The secondary winding comprises a first secondary winding and a second secondary winding, the load circuit comprises a first sub-load circuit and a second sub-load circuit, the first end and the second end of the first secondary winding are respectively used for connecting the first end and the second end of the first sub-load circuit, the first end and the second end of the second secondary winding are respectively used for connecting the first end and the second end of the second sub-load circuit, and the driving transformer receives a control signal sent by the control circuit and sends the control signal to the first sub-load circuit after converting the control signal.

The output circuit further comprises a first diode, the first end of the second sub-secondary winding is connected with the first end of the first diode, the second end of the second sub-secondary winding is connected with the second end of the second sub-load circuit, and the second end of the first diode is connected with the first end of the second sub-load circuit.

The output circuit further comprises a second resistor, the first end of the first sub-secondary winding is connected with the first end of the second resistor, the second end of the first sub-secondary winding is connected with the second end of the first sub-load circuit, and the second end of the second resistor is connected with the first end of the first sub-load circuit.

The control circuit further comprises a driving chip and a first switching tube, the driving chip is connected with the power supply circuit and the first switching tube, the first switching tube is connected with the power supply circuit and the output circuit, the driving chip receives a first power supply provided by the power supply circuit, determines a transmission mode of a control signal according to the first power supply, and transmits the control signal to the first switching tube when determining to transmit the control signal, so that the control signal is transmitted to the output circuit after being regulated by the first switching tube.

In order to solve the technical problem, another technical scheme adopted by the application is as follows: there is provided a power conversion circuit, wherein the power conversion circuit includes: the buck-boost topology circuit is connected with the short-circuit protection circuit and is used for connecting an external second power supply and the load circuit, receives a third power supply provided by the second power supply and a control signal sent by the short-circuit protection circuit, and performs voltage conversion on the third power supply according to the control signal so as to provide the third power supply after voltage conversion for the load circuit; wherein the short-circuit protection circuit is any one of the above-described short-circuit protection circuits.
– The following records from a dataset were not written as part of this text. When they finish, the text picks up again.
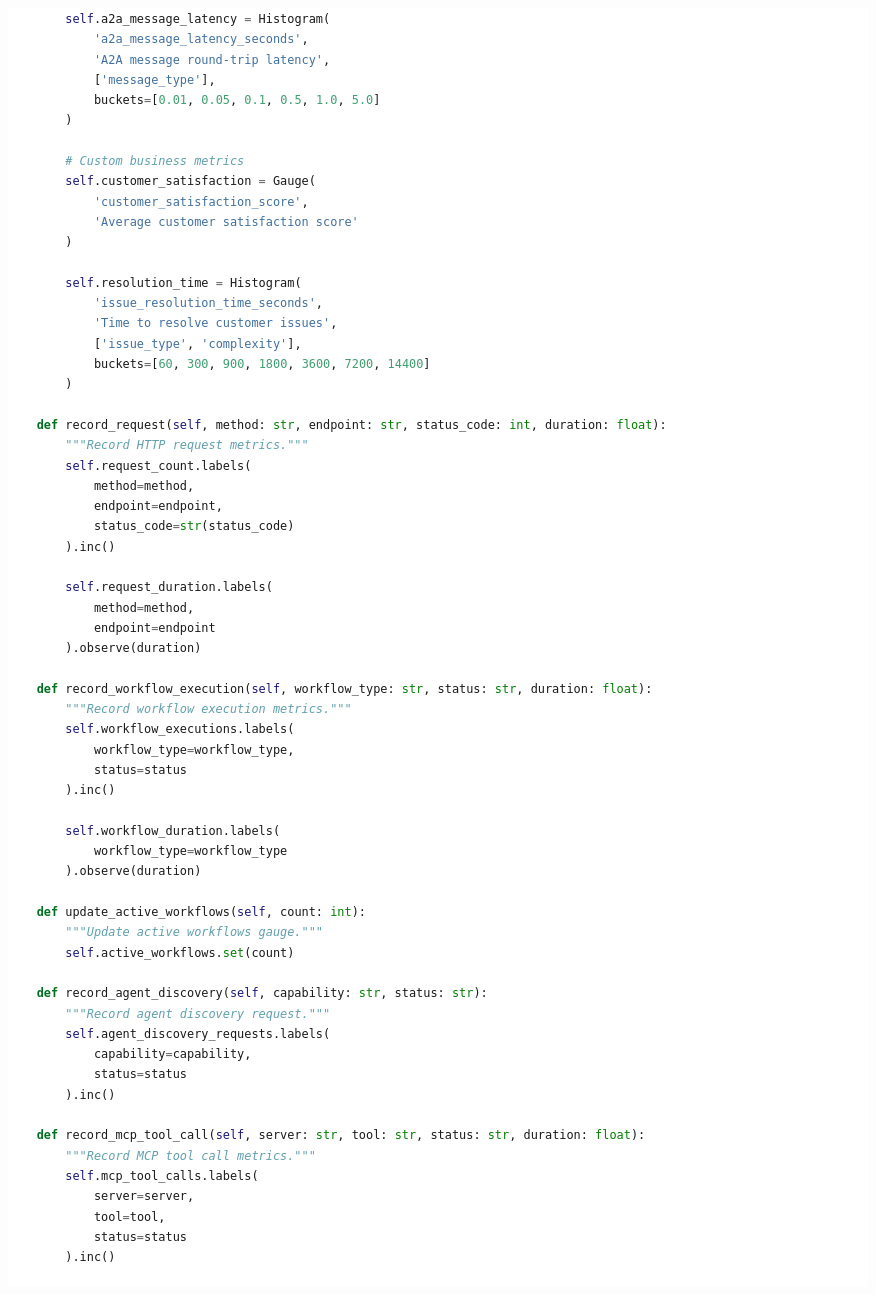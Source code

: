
 ```python
        self.a2a_message_latency = Histogram(
            'a2a_message_latency_seconds',
            'A2A message round-trip latency',
            ['message_type'],
            buckets=[0.01, 0.05, 0.1, 0.5, 1.0, 5.0]
        )
        
        # Custom business metrics
        self.customer_satisfaction = Gauge(
            'customer_satisfaction_score',
            'Average customer satisfaction score'
        )
        
        self.resolution_time = Histogram(
            'issue_resolution_time_seconds',
            'Time to resolve customer issues',
            ['issue_type', 'complexity'],
            buckets=[60, 300, 900, 1800, 3600, 7200, 14400]
        )
    
    def record_request(self, method: str, endpoint: str, status_code: int, duration: float):
        """Record HTTP request metrics."""
        self.request_count.labels(
            method=method,
            endpoint=endpoint,
            status_code=str(status_code)
        ).inc()
        
        self.request_duration.labels(
            method=method,
            endpoint=endpoint
        ).observe(duration)
    
    def record_workflow_execution(self, workflow_type: str, status: str, duration: float):
        """Record workflow execution metrics."""
        self.workflow_executions.labels(
            workflow_type=workflow_type,
            status=status
        ).inc()
        
        self.workflow_duration.labels(
            workflow_type=workflow_type
        ).observe(duration)
    
    def update_active_workflows(self, count: int):
        """Update active workflows gauge."""
        self.active_workflows.set(count)
    
    def record_agent_discovery(self, capability: str, status: str):
        """Record agent discovery request."""
        self.agent_discovery_requests.labels(
            capability=capability,
            status=status
        ).inc()
    
    def record_mcp_tool_call(self, server: str, tool: str, status: str, duration: float):
        """Record MCP tool call metrics."""
        self.mcp_tool_calls.labels(
            server=server,
            tool=tool,
            status=status
        ).inc()
        
```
The buck-boost topology circuit comprises a second switch tube, an inductor, a second diode, a third resistor and a second capacitor; the first end of the second switch tube is connected with the first end of the second power supply, the second end of the second switch tube is connected with the first end of the short-circuit protection circuit, the third end of the second switch tube is connected with the second end of the short-circuit protection circuit, the first end of the inductor and the second end of the second diode, the second end of the inductor is connected with the third end of the short-circuit protection circuit, the first end of the third resistor, the first end of the load circuit, the second end of the second capacitor and the fourth end of the short-circuit protection circuit, the first end of the second diode is connected with the second end of the load circuit, the first end of the second capacitor and the fifth end of the short-circuit protection circuit, and the second end of the third resistor is connected with the second end of the second power supply.
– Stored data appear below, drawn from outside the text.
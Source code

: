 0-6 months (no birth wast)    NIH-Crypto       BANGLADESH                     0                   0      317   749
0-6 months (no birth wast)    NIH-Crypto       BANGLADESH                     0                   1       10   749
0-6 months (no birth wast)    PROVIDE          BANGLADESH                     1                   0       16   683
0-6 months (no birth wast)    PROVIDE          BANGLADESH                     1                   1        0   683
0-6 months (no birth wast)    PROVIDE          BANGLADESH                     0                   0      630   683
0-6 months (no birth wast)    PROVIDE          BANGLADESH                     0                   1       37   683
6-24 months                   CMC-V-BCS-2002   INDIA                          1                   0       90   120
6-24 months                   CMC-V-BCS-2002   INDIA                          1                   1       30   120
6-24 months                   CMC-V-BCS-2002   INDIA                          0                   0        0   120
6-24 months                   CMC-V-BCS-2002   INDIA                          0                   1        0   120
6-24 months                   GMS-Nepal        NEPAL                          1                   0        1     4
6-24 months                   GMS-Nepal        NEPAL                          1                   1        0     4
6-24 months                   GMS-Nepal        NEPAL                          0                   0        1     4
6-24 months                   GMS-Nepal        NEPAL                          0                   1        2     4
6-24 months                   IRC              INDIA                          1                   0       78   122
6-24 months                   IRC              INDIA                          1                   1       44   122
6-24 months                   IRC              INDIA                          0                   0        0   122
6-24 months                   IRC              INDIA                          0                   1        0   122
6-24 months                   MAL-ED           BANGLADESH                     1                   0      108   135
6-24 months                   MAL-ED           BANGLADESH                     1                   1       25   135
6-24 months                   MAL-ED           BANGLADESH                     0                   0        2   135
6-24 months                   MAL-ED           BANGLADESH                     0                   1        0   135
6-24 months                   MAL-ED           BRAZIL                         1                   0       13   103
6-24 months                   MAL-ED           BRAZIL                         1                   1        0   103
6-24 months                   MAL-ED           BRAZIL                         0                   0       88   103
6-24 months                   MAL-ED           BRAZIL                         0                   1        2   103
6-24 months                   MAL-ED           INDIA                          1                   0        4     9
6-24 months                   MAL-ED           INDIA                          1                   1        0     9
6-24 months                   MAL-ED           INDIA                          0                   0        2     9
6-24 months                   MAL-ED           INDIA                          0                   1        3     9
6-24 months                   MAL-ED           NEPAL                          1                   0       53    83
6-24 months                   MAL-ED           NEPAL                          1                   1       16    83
The beneficial effects of this application are: compared with the prior art, when the control circuit in the short-circuit protection circuit receives the first power supply provided by the power supply circuit, the transmission mode of the control signal can be determined according to the first power supply, the output circuit receives the control signal transmitted by the control circuit and transmits the control signal to the load circuit, so that when the load circuit is in short circuit, the voltage of the first power supply is gradually reduced to be lower than a set voltage threshold value and then gradually increased to be higher than the set voltage threshold value, when the voltage of the first power supply is lower than the set voltage threshold value, the control circuit does not transmit the control signal to the output circuit, and when the voltage of the first power supply is higher than the set voltage threshold value, the control circuit transmits the control signal to the output circuit, so that when the load circuit is in short circuit, the output provided to the load circuit can be repeatedly disconnected and then opened, the short-circuit protection circuit works intermittently, the configuration requirements and the working temperature of all devices in the short-circuit protection circuit and the load circuit are reduced, and adverse effects on the service life of all devices are avoided. After the short circuit is relieved, the short circuit protection circuit can automatically and timely recover normal power supply to the load circuit, and the influence caused by the short circuit is minimized.

Drawings

In order to more clearly illustrate the technical solutions of the embodiments of the present application, the drawings that are needed in the description of the embodiments will be briefly introduced below, and it is obvious that the drawings in the following description are only some embodiments of the present application, and that other drawings may be obtained according to these drawings without inventive effort for a person skilled in the art. Wherein:

FIG. 1 is a schematic diagram of a first embodiment of a short-circuit protection circuit of the present application;

FIG. 2 is a schematic diagram of a second embodiment of the short-circuit protection circuit of the present application;

FIG. 3 is a schematic diagram of a first embodiment of a power conversion circuit of the present application;

fig. 4 is a schematic structural diagram of a second embodiment of the power conversion circuit of the present application.

Detailed Description

The following description of the technical solutions in the embodiments of the present application will be made clearly and completely with reference to the accompanying drawings in the embodiments of the present application, and it is apparent that the described embodiments are only some embodiments of the present application, not all embodiments. All other embodiments, which can be made by one of ordinary skill in the art without undue burden from the present disclosure, are within the scope of the present disclosure.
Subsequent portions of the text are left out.